This Magazine Staff
Barack Obama is undeniably a political phenomenon (after all, we put him on the cover of the magazine). One of the most remarkable qualities of his presidential campaign has been his success at fundraising. It was just announced on the campaign website that Obama-Biden raised a record US$66 million in August alone, far outstripping any campaign fundraising push in history. For glum Democrats who have spent the last few weeks watching Sarah Palin strip away their lead in the polls like so many strips from a moose carcass, this is a welcome boost to morale.

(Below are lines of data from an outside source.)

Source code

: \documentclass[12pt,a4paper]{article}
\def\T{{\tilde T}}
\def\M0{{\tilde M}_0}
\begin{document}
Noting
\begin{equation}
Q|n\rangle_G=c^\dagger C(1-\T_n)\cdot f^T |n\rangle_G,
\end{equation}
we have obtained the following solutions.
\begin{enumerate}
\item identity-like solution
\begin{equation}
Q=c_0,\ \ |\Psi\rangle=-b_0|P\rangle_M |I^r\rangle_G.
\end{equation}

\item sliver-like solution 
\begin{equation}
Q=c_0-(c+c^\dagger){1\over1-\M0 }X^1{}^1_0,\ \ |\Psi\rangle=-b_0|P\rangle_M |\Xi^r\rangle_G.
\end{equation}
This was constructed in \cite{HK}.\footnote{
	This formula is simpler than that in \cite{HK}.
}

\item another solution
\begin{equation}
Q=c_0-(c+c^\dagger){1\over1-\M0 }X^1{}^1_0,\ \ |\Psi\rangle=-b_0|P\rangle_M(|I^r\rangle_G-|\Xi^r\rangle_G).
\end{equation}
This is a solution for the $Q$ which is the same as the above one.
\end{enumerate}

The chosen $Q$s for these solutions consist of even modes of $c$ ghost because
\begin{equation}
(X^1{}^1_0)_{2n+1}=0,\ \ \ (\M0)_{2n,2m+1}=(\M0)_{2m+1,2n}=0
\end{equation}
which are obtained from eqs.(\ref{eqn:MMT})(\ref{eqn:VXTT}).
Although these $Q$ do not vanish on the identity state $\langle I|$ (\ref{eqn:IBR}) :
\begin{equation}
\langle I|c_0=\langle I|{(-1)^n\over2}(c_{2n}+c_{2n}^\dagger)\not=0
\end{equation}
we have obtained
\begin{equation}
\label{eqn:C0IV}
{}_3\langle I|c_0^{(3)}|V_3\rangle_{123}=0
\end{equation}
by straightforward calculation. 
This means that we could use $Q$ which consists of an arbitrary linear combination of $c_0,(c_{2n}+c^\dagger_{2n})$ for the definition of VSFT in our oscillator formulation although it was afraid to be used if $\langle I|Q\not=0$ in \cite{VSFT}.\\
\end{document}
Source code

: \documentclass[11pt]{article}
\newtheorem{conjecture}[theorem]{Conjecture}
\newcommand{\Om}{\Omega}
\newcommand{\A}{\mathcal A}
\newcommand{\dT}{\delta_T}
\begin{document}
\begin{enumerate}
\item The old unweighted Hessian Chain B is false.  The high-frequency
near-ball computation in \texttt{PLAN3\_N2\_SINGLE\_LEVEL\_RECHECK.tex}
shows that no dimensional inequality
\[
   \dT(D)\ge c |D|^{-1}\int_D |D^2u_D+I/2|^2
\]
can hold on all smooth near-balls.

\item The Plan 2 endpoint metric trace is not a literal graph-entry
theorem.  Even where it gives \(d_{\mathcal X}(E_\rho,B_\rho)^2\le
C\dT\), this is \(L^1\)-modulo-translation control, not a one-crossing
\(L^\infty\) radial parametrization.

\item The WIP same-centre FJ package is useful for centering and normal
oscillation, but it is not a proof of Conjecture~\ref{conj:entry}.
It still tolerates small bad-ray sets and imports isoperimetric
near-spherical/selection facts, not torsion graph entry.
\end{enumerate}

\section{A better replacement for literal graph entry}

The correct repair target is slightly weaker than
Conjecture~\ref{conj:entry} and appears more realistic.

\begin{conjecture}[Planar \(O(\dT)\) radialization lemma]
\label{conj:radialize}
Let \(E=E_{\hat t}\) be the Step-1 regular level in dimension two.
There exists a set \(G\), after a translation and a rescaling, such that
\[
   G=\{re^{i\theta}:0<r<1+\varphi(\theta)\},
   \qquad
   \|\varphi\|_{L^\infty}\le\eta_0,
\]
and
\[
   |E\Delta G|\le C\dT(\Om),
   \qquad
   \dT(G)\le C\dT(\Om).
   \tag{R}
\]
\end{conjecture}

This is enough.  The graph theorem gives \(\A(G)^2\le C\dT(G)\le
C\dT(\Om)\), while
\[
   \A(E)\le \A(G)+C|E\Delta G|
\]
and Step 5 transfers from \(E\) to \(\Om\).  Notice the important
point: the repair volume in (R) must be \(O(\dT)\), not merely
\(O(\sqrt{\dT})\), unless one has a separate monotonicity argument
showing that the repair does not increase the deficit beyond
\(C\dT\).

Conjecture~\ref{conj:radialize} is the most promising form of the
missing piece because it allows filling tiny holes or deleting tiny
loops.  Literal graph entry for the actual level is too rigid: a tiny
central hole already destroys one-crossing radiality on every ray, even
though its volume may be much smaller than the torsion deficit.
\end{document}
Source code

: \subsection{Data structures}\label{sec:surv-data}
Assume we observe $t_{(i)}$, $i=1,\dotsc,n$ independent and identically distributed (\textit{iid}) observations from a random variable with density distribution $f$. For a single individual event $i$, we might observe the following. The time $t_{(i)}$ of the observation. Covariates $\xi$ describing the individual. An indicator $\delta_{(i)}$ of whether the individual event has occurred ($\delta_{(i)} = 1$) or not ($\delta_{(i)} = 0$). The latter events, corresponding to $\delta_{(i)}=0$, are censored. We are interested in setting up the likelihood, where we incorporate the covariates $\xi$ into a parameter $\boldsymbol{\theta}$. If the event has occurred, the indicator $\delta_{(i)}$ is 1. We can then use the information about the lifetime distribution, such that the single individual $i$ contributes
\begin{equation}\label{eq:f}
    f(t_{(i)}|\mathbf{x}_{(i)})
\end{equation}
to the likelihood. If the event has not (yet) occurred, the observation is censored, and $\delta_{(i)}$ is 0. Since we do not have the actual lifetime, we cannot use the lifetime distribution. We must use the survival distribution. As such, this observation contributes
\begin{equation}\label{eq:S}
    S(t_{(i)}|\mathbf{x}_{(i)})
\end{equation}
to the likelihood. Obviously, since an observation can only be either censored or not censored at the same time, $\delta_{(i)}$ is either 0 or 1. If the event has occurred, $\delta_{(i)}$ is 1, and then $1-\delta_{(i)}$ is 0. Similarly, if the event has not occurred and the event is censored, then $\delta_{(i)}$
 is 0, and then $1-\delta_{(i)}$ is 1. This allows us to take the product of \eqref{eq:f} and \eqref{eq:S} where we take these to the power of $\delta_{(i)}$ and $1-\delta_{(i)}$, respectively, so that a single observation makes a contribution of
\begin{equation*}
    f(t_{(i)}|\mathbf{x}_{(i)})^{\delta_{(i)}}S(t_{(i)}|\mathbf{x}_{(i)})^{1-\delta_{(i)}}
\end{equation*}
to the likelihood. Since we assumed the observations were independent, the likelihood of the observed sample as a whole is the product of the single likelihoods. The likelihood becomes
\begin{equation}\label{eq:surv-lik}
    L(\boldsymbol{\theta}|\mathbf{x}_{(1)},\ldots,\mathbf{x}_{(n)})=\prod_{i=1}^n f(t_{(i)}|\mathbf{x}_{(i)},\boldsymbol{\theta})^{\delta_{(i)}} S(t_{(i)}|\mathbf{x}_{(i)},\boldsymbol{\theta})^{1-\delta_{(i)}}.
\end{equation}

But think about that number. American election costs have been spiralling upward for years, each presidential campaign costing exponentially more than the one that came before it. In 2004, the Democrats and Republicans spent about $600 million combined on radio and TV advertising, three times the amount they spent in 2000; according to the U.S. Federal Elections Commission, the parties had already spent a combined US$1.024 billion by the end of July. (Note that those expenditures were by all presidential primary candidates combined, not just Obama and McCain). It’s a lot of money. Too much.
How can an electoral system so outrageously costly ever hope to remain untainted by political favours, unrealistic promises, and toxic negative ads? The answer is it can’t, and it isn’t. Barack Obama’s record-breaking fundraising is impressive, no doubt, and I don’t think you can fault him for fundraising the amounts that he needs to keep campaigning. But the war chest of cash it takes in 2008 to run for president pretty much ensures that corruption, backscratching, and graft will creep in, and while everyone with the right connections is getting rich, the democratic process itself just gets poorer. Serious campaign finance reform, reasonable spending limits, and the abolishment of the wretched Political Action Committees (that have brought political advertising in the U.S. to such a new and hideous low) must be enacted. And it should happen before 2012 rolls around — with an even bigger price tag.